Diante da habitual prevalência do poder público sobre a vontade popular, da corrupta especulação financeira, do caos social e urbano quando uma reforma arquitetônica leva à elitização de um espaço das multidões, sete atores se movimentam diante da reconstituição de um Maracanã fissurado, com original referencial cenográfico (Elsa Romero) e indumentária cotidiana (Marina Dalgalarrondo), ambientado em sutis efeitos luminares de Renato Machado.

E é com contrapontos textuais que os personagens de  representação jovem (Adassa Martins, Andreas Gatto, Carolline Helena, Flávia Naves, Gunnar Borges, Laura Nielsen, Marina Vianna), embora por vezes caiam num gestual monótono e num sotaque quase panfletário, não deixam de aguçar a proposta analítica de não se aceitar mais o imponderável de tempos em que todo o conhecimento do Brasil só passava pelo futebol.
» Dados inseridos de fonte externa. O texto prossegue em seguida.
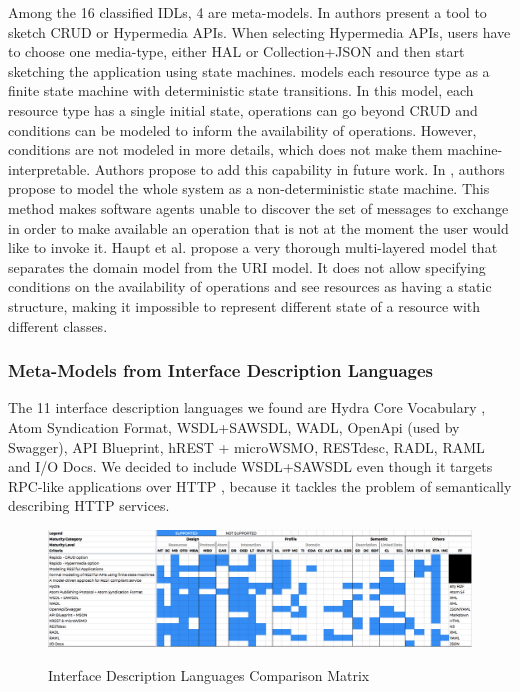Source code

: Among the 16 classified IDLs, 4 are meta-models. In \cite{Rapido} authors present a tool to sketch CRUD or Hypermedia APIs. When selecting Hypermedia APIs, users have to choose one media-type, either HAL or Collection+JSON and then start sketching the application using state machines. \cite{Schreier:2011:MRA:1967428.1967434} models each resource type as a finite state machine with deterministic state transitions. In this model, each resource type has a single initial state, operations can go beyond CRUD and conditions can be modeled to inform the availability of operations. However, conditions are not modeled in more details, which does not make them machine-interpretable. Authors propose to add this capability in future work. In \cite{10.1007/978-3-642-22233-7_24}, authors propose to model the whole system as a non-deterministic state machine. This method makes software agents unable to discover the set of messages to exchange in order to make available an operation that is not at the moment the user would like to invoke it. Haupt et al. \cite{10.1109/ICWS.2014.30} propose a very thorough multi-layered model that separates the domain model from the URI model. It does not allow specifying conditions on the availability of operations and see resources as having a static structure, making it impossible to represent different state of a resource with different classes. 

\subsubsection{Meta-Models from Interface Description Languages}

The 11 interface description languages we found are Hydra Core Vocabulary \cite{Lanthaler:2013:CGW:2487788.2487799}, Atom Syndication Format\cite{AtomSF}, WSDL+SAWSDL, WADL, OpenApi (used by Swagger), API Blueprint, hREST + microWSMO, RESTdesc, RADL, RAML and I/O Docs. We decided to include WSDL+SAWSDL even though it targets RPC-like applications over HTTP \cite{john2012framework}, because it tackles the problem of semantically describing HTTP services.

\begin{figure}[t]
\caption{Interface Description Languages Comparison Matrix}
\includegraphics[width=1\textwidth]{figures/IDL.png}
\label{idl-matrix}
\end{figure}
CONCRETO ARMADO, com o Teatro Inominável de Diogo Liberano. Foto/Paula Kossatz.

UM MUSICAL DE GOLEADAS

"Às vésperas de acontecer a polêmica da Copa do Mundo 2014 no Brasil, em meio aos protestos, contestações e greves, a então prevista esfriada nos ânimos teve sua contrapartida num musical, sob os ritos simbólicos do esporte das multidões fazendo de Samba Futebol Clube, a grande surpresa da temporada teatral carioca.

Através do gestual coreografado e da expressão verbal e musical deste espetáculo concebido e dirigido, com inventividade e esmero, por Gustavo Gasparani, é resgatada a sedutora magia desta quase ridícula e risível corrida de vinte dois homens atrás de uma bola. Mas que é capaz de desencadear, nada mais nada menos, que um curto circuito de emoções coletivas.

Aqui, cenicamente, a disputa é assumida por oito experientes jogadores-atores, dublês de cantores-dançarinos (Alan Rocha, Daniel Carneiro, Gabriel Manita, Jonas Hammar, Marcel Octavio, Pedro Lima, Rodrigo Lima e Sergio Dalcin) com espontâneo vigor nos dribles, nas táticas e nas cortadas, marcando, ao final, um vitorioso gol de placa .

Nesta partida aparecem as íntimas conexões do universo futebolístico com a música popular do samba ao rap, com a crônica e a poesia, além da arte nativista, através de um desafio gestual que o faz próximo da capoeira e da escultura. Afinal, os ritmados movimentos de cada jogador em suas mutações instantâneas não representariam, em suma, uma performance em formas plástico/visuais?

Nesta partida musical desfilam, em perfeita harmonia e completo molejo, as sonoridades do Pixinguinha anos 20 ao Rappin Hood 2010, passando por verdadeiros hinos das torcidas, de Lamartine Babo a João Bosco, a clássicos dos gramados de Jorge Benjor a Gonzaguinha. Completados com os textos do cronista esportivo mór Nélson Rodrigues mais as inspiradas representações de torcida poética, nas vozes poéticas de Carlos Drummond ou Ferreira Gullar.

Na concepção artística, destaque especial para o gingado contemporâneo imprimido pela coreografia de Renato Vieira e a verdadeira aquarela brasileira do figurino (Marcelo Olinto) e das luzes (Paulo Cesar Medeiros), sob a concepção cenográfica (Marcelo Lipiani), enriquecida pela antológica sequência de áudio e vídeos. Memória e história eternizando uma quase transcendente referência trazida pelo futebol ao cotidiano embate, entre perdas e ganhos, da condição humana.

No placar técnico, o múltiplo talento do elenco destaca-se, com absoluto equilíbrio, a partir do roteiro textual, entre o canto, a dança e a execução simultânea dos instrumentos musicais. Uma fórmula acertada onde seus outros saborosos ingredientes - inteligência, humor, nostalgia, comunicabilidade - conseguem transpor, do gramado para o palco, o clima de êxtase coletivo, em arrebatadora montagem que dá uma goleada no torneio do novo musical brasileiro.

                                          Wagner Corrêa de Araújo


SAMBA FUTEBOL CLUBE. Foto/Léo Aversa.